→ **What this task involves**:
Everything in the entries except the pictures must be duplicated exactly.

*** Dataset excerpts ***

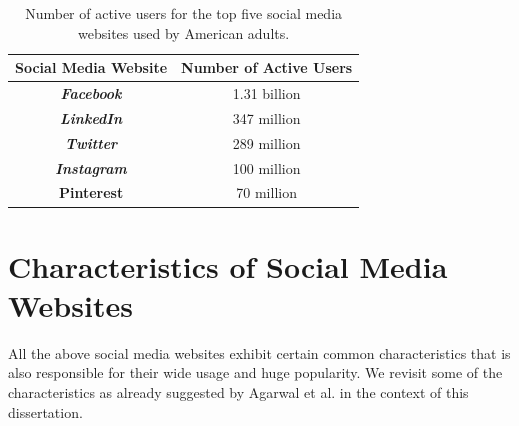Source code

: \begin{table}[h]
\centering
\caption{Number of active users for the top five social media websites used by American adults.}
\label{socialmediastat}
\begin{tabular}{|c|c|}
\hline
\textbf{Social Media Website} & \textbf{Number of Active Users} \\ \hline
\textbf{\textit{Facebook}} & 1.31 billion \\ \hline
\textbf{\textit{LinkedIn}} &  347 million \\ \hline
\textbf{\textit{Twitter}} & 289 million \\ \hline
\textbf{\textit{Instagram}} & 100 million \\ \hline
\textbf{Pinterest} & 70 million \\ \hline
\end{tabular}
\end{table}

\section{Characteristics of Social Media Websites\label{char}}
All the above social media websites exhibit certain common characteristics that is also responsible for their wide usage and huge popularity. We revisit some of the characteristics as already suggested by Agarwal et al. \cite{agarwal2010information} in the context of this dissertation.

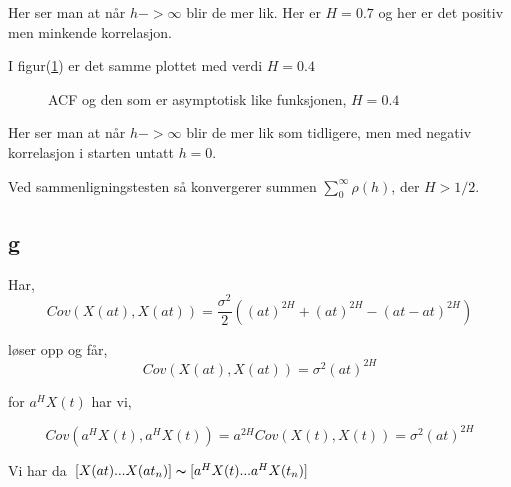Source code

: \documentclass[12pt]{article}
\begin{document}
{Her ser man at når $h -> \infty$ blir de mer lik. Her er $H = 0.7$ og her er det positiv men minkende korrelasjon.

I figur(\ref{asymp2}) er det samme plottet med verdi $H = 0.4$

\begin{figure}[hbt!]
\caption{ACF og den som er asymptotisk like funksjonen, $H = 0.4$}
\label{asymp2}
\end{figure}

Her ser man at når $h -> \infty$ blir de mer lik som tidligere, men med negativ korrelasjon i starten untatt $h = 0$.

Ved sammenligningstesten så konvergerer summen $\sum_{0}^{\infty} \rho(h)$, der $H > 1/2$.

\subsection{g}
Har,
\begin{equation}
Cov(X(at),X(at)) = \frac{\sigma^2}{2}((at)^{2H} + (at)^{2H} - ( at - at)^{2H})
\end{equation}

løser opp og får,
\begin{equation}
  Cov(X(at),X(at)) = \sigma^2(at)^{2H}
  \end{equation}

for $a^{H}X(t)$ har vi,

\begin{equation}
  Cov(a^{H}X(t),a^{H}X(t)) = a^{2H}Cov(X(t), X(t)) = \sigma^2(at)^{2H}
  \end{equation}

  Vi har da $[X(at)...X(at_{n})]\thicksim[a^{H}X(t)...a^{H}X(t_{n})]$


}
\end{document}
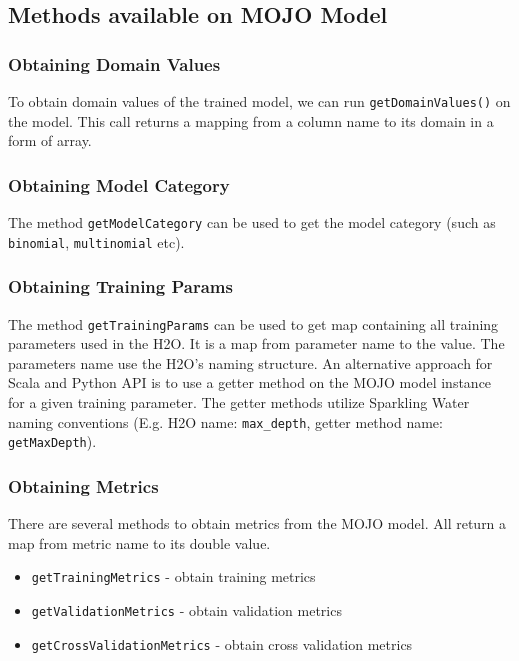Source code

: \subsection{Methods available on MOJO Model}

\subsubsection{Obtaining Domain Values}

To obtain domain values of the trained model, we can run \texttt{getDomainValues()} on the model. This call
returns a mapping from a column name to its domain in a form of array.

\subsubsection{Obtaining Model Category}

The method \texttt{getModelCategory} can be used to get the model category (such as \texttt{binomial}, \texttt{multinomial} etc).

\subsubsection{Obtaining Training Params}

The method \texttt{getTrainingParams} can be used to get map containing all training parameters used in the H2O. It is a map
from parameter name to the value. The parameters name use the H2O's naming structure. An alternative approach for Scala and
Python API is to use a getter method on the MOJO model instance for a given training parameter. The getter methods utilize
Sparkling Water naming conventions (E.g. H2O name: \texttt{max\_depth}, getter method name: \texttt{getMaxDepth}).


\subsubsection{Obtaining Metrics}

There are several methods to obtain metrics from the MOJO model. All return a map from metric name to its double value.

\begin{itemize}
    \item \texttt{getTrainingMetrics} - obtain training metrics
    \item \texttt{getValidationMetrics} - obtain validation metrics
    \item \texttt{getCrossValidationMetrics} - obtain cross validation metrics
\end{itemize}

*** End of Dataset excerpts ***

→ **Output for this exercise**:
Source code

: \begin{table}[h]
\centering
\caption{Number of active users for the top five social media websites used by American adults.}
\label{socialmediastat}
\begin{tabular}{|c|c|}
\hline
\textbf{Social Media Website} & \textbf{Number of Active Users} \\ \hline
\textbf{\textit{Facebook}} & 1.31 billion \\ \hline
\textbf{\textit{LinkedIn}} &  347 million \\ \hline
\textbf{\textit{Twitter}} & 289 million \\ \hline
\textbf{\textit{Instagram}} & 100 million \\ \hline
\textbf{Pinterest} & 70 million \\ \hline
\end{tabular}
\end{table}

\section{Characteristics of Social Media Websites\label{char}}
All the above social media websites exhibit certain common characteristics that is also responsible for their wide usage and huge popularity. We revisit some of the characteristics as already suggested by Agarwal et al. \cite{agarwal2010information} in the context of this dissertation.

Source code

: \documentclass[12pt]{article}
\begin{document}
{Her ser man at når $h -> \infty$ blir de mer lik. Her er $H = 0.7$ og her er det positiv men minkende korrelasjon.

I figur(\ref{asymp2}) er det samme plottet med verdi $H = 0.4$

\begin{figure}[hbt!]
\caption{ACF og den som er asymptotisk like funksjonen, $H = 0.4$}
\label{asymp2}
\end{figure}

Her ser man at når $h -> \infty$ blir de mer lik som tidligere, men med negativ korrelasjon i starten untatt $h = 0$.

Ved sammenligningstesten så konvergerer summen $\sum_{0}^{\infty} \rho(h)$, der $H > 1/2$.

\subsection{g}
Har,
\begin{equation}
Cov(X(at),X(at)) = \frac{\sigma^2}{2}((at)^{2H} + (at)^{2H} - ( at - at)^{2H})
\end{equation}

løser opp og får,
\begin{equation}
  Cov(X(at),X(at)) = \sigma^2(at)^{2H}
  \end{equation}

for $a^{H}X(t)$ har vi,

\begin{equation}
  Cov(a^{H}X(t),a^{H}X(t)) = a^{2H}Cov(X(t), X(t)) = \sigma^2(at)^{2H}
  \end{equation}

  Vi har da $[X(at)...X(at_{n})]\thicksim[a^{H}X(t)...a^{H}X(t_{n})]$


}
\end{document}
Source code

: \subsection{Methods available on MOJO Model}

\subsubsection{Obtaining Domain Values}

To obtain domain values of the trained model, we can run \texttt{getDomainValues()} on the model. This call
returns a mapping from a column name to its domain in a form of array.

\subsubsection{Obtaining Model Category}

The method \texttt{getModelCategory} can be used to get the model category (such as \texttt{binomial}, \texttt{multinomial} etc).

\subsubsection{Obtaining Training Params}

The method \texttt{getTrainingParams} can be used to get map containing all training parameters used in the H2O. It is a map
from parameter name to the value. The parameters name use the H2O's naming structure. An alternative approach for Scala and
Python API is to use a getter method on the MOJO model instance for a given training parameter. The getter methods utilize
Sparkling Water naming conventions (E.g. H2O name: \texttt{max\_depth}, getter method name: \texttt{getMaxDepth}).


\subsubsection{Obtaining Metrics}

There are several methods to obtain metrics from the MOJO model. All return a map from metric name to its double value.

\begin{itemize}
    \item \texttt{getTrainingMetrics} - obtain training metrics
    \item \texttt{getValidationMetrics} - obtain validation metrics
    \item \texttt{getCrossValidationMetrics} - obtain cross validation metrics
\end{itemize}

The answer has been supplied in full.